화학공학소재연구정보센터
Applied Microbiology and Biotechnology, Vol.101, No.1, 13-33, 2017
Laccase catalysis for the synthesis of bioactive compounds
The demand for compounds of therapeutic value is increasing mainly because of new applications of bioactive compounds in medicine, pharmaceutical, agricultural, and food industries. This has necessitated the search for cost-effective methods for producing bioactive compounds and therefore the intensification of the search for enzymatic approaches in organic synthesis. Laccase is one of the enzymes that have shown encouraging potential as biocatalysts in the synthesis of bioactive compounds. Laccases are multicopper oxidases with a diverse range of catalytic activities revolving around synthesis and degradative reactions. They have attracted much attention as potential industrial catalysts in organic synthesis mainly because they are essentially green catalysts with a diverse substrate range. Their reaction only requires molecular oxygen and releases water as the only by-product. Laccase catalysis involves the abstraction of a single electron from their substrates to produce reactive radicals. The free radicals subsequently undergo homo- and hetero-coupling to form dimeric, oligomeric, polymeric, or cross-coupling products which have practical implications in organic synthesis.

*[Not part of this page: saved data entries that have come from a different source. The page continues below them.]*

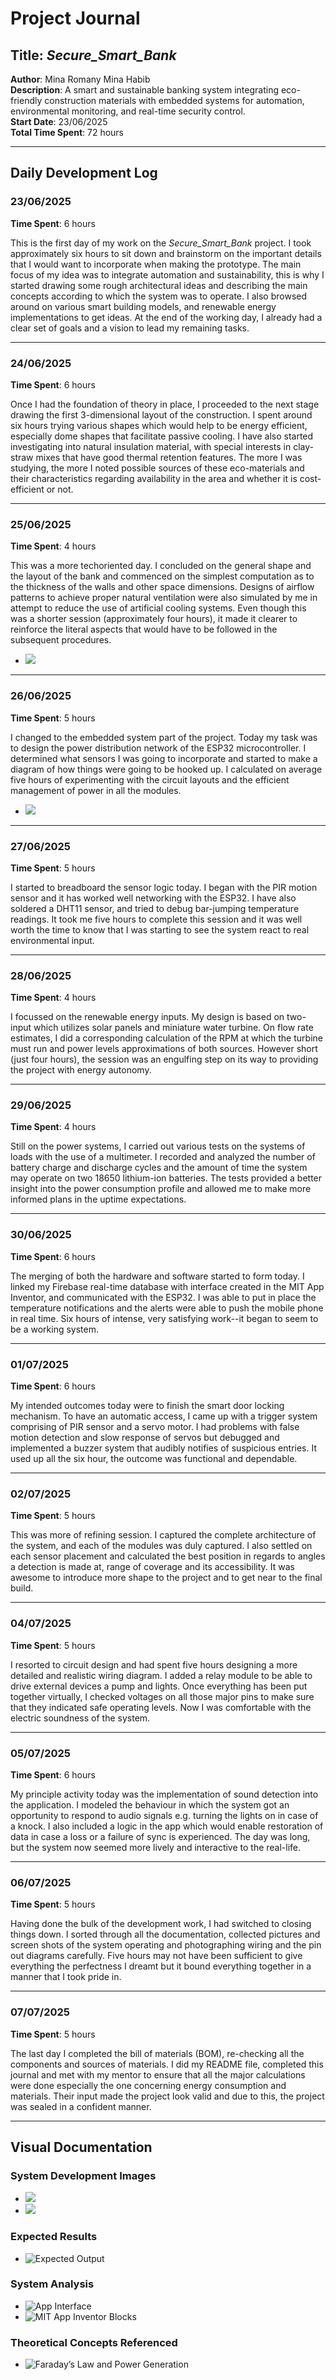 # Project Journal

## Title: *Secure_Smart_Bank*  
**Author**: Mina Romany Mina Habib  
**Description**: A smart and sustainable banking system integrating eco-friendly construction materials with embedded systems for automation, environmental monitoring, and real-time security control.  
**Start Date**: 23/06/2025  
**Total Time Spent**: 72 hours

---

## Daily Development Log

### 23/06/2025  
**Time Spent**: 6 hours  

This is the first day of my work on the *Secure_Smart_Bank* project. I took approximately six hours to sit down and brainstorm on the important details that I would want to incorporate when making the prototype. The main focus of my idea was to integrate automation and sustainability, this is why I started drawing some rough architectural ideas and describing the main concepts according to which the system was to operate. I also browsed around on various smart building models, and renewable energy implementations to get ideas. At the end of the working day, I already had a clear set of goals and a vision to lead my remaining tasks.

---

### 24/06/2025  
**Time Spent**: 6 hours  

Once I had the foundation of theory in place, I proceeded to the next stage drawing the first 3-dimensional layout of the construction. I spent around six hours trying various shapes which would help to be energy efficient, especially dome shapes that facilitate passive cooling. I have also started investigating into natural insulation material, with special interests in clay-straw mixes that have good thermal retention features. The more I was studying, the more I noted possible sources of these eco-materials and their characteristics regarding availability in the area and whether it is cost-efficient or not.

---

### 25/06/2025  
**Time Spent**: 4 hours  

This was a more techoriented day. I concluded on the general shape and the layout of the bank and commenced on the simplest computation as to the thickness of the walls and other space dimensions. Designs of airflow patterns to achieve proper natural ventilation were also simulated by me in attempt to reduce the use of artificial cooling systems. Even though this was a shorter session (approximately four hours), it made it clearer to reinforce the literal aspects that would have to be followed in the subsequent procedures.
- ![](Pictures/piiic.jpg)

---

### 26/06/2025  
**Time Spent**: 5 hours  

I changed to the embedded system part of the project. Today my task was to design the power distribution network of the ESP32 microcontroller. I determined what sensors I was going to incorporate and started to make a diagram of how things were going to be hooked up. I calculated on average five hours of experimenting with the circuit layouts and the efficient management of power in all the modules.
- ![](Pictures/<esp32_power_distribution_diagram.png>)

---

### 27/06/2025  
**Time Spent**: 5 hours  

I started to breadboard the sensor logic today. I began with the PIR motion sensor and it has worked well networking with the ESP32. I have also soldered a DHT11 sensor, and tried to debug bar-jumping temperature readings. It took me five hours to complete this session and it was well worth the time to know that I was starting to see the system react to real environmental input.

---

### 28/06/2025  
**Time Spent**: 4 hours  

I focussed on the renewable energy inputs. My design is based on two-input which utilizes solar panels and miniature water turbine. On flow rate estimates, I did a corresponding calculation of the RPM at which the turbine must run and power levels approximations of both sources. However short (just four hours), the session was an engulfing step on its way to providing the project with energy autonomy.

---

### 29/06/2025  
**Time Spent**: 4 hours  

Still on the power systems, I carried out various tests on the systems of loads with the use of a multimeter. I recorded and analyzed the number of battery charge and discharge cycles and the amount of time the system may operate on two 18650 lithium-ion batteries. The tests provided a better insight into the power consumption profile and allowed me to make more informed plans in the uptime expectations.

---

### 30/06/2025  
**Time Spent**: 6 hours  

The merging of both the hardware and software started to form today. I linked my Firebase real-time database with interface created in the MIT App Inventor, and communicated with the ESP32. I was able to put in place the temperature notifications and the alerts were able to push the mobile phone in real time. Six hours of intense, very satisfying work--it began to seem to be a working system.

---

### 01/07/2025  
**Time Spent**: 6 hours  

My intended outcomes today were to finish the smart door locking mechanism. To have an automatic access, I came up with a trigger system comprising of PIR sensor and a servo motor. I had problems with false motion detection and slow response of servos but debugged and implemented a buzzer system that audibly notifies of suspicious entries. It used up all the six hour, the outcome was functional and dependable.

---

### 02/07/2025  
**Time Spent**: 5 hours  

This was more of refining session. I captured the complete architecture of the system, and each of the modules was duly captured. I also settled on each sensor placement and calculated the best position in regards to angles a detection is made at, range of coverage and its accessibility. It was awesome to introduce more shape to the project and to get near to the final build.

---

### 04/07/2025  
**Time Spent**: 5 hours  

I resorted to circuit design and had spent five hours designing a more detailed and realistic wiring diagram. I added a relay module to be able to drive external devices a pump and lights. Once everything has been put together virtually, I checked voltages on all those major pins to make sure that they indicated safe operating levels. Now I was comfortable with the electric soundness of the system.

---

### 05/07/2025  
**Time Spent**: 6 hours  

My principle activity today was the implementation of sound detection into the application. I modeled the behaviour in which the system got an opportunity to respond to audio signals e.g. turning the lights on in case of a knock. I also included a logic in the app which would enable restoration of data in case a loss or a failure of sync is experienced. The day was long, but the system now seemed more lively and interactive to the real-life.

---

### 06/07/2025  
**Time Spent**: 5 hours  

Having done the bulk of the development work, I had switched to closing things down. I sorted through all the documentation, collected pictures and screen shots of the system operating and photographing wiring and the pin out diagrams carefully. Five hours may not have been sufficient to give everything the perfectness I dreamt but it bound everything together in a manner that I took pride in.

---

### 07/07/2025  
**Time Spent**: 5 hours  

The last day I completed the bill of materials (BOM), re-checking all the components and sources of materials. I did my README file, completed this journal and met with my mentor to ensure that all the major calculations were done especially the one concerning energy consumption and materials. Their input made the project look valid and due to this, the project was sealed in a confident manner.

---

## Visual Documentation

### System Development Images
- ![](Pictures/picc.png)
- ![](Pictures/piic.jpg)

### Expected Results
- ![Expected Output](Pictures/image-1.png)

### System Analysis
- ![App Interface](Pictures/image.png)
- ![MIT App Inventor Blocks](Pictures/image-2.png)

### Theoretical Concepts Referenced
- ![Faraday’s Law and Power Generation](Pictures/image-3.png)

Consequently, there is a growing body of research focused on the synthetic applications of laccases such as organic synthesis, hair and textile dyeing, polymer synthesis, and grafting processes. This paper reviews the major advances in laccase-mediated synthesis of bioactive compounds, the mechanisms of enzymatic coupling, structure-activity relationships of synthesized compounds, and the challenges that might guide future research directions.